> [WHAT THE EXERCISE ASKS] Some lines below hold "椎名菜羽". Pick them out and copy them.

> [MATERIAL FOR THE TASK]

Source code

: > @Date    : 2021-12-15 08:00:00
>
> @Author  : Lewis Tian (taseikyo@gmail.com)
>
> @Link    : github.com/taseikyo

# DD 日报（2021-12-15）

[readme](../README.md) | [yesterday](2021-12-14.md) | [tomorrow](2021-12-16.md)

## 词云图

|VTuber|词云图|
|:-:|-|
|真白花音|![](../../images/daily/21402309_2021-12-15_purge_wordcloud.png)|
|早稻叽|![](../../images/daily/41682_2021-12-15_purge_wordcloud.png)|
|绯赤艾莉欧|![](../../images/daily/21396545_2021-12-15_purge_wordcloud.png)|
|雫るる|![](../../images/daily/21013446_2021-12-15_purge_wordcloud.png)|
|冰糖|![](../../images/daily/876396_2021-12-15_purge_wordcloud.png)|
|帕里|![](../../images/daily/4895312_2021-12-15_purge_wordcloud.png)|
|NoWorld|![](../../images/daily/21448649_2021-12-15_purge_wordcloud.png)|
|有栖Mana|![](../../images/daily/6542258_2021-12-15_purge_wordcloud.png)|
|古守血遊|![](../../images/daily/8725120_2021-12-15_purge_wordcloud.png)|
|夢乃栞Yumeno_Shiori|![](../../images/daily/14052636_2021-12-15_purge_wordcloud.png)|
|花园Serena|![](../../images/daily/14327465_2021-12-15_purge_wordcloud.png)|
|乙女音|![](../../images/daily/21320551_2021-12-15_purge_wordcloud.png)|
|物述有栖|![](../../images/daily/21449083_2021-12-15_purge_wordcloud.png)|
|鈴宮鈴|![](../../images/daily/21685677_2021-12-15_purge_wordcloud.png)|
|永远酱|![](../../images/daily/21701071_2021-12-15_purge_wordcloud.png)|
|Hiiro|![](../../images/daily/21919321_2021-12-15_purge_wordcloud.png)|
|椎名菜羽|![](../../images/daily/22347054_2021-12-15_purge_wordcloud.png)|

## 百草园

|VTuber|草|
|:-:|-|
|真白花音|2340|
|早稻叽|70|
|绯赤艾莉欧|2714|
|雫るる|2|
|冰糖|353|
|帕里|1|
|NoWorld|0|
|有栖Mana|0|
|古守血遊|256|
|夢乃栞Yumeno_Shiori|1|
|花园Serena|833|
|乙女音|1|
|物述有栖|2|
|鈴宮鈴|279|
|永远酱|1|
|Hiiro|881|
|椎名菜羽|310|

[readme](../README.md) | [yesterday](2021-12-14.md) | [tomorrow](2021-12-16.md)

> [FINISHED TASK]
|椎名菜羽|![](../../images/daily/22347054_2021-12-15_purge_wordcloud.png)|
|椎名菜羽|310|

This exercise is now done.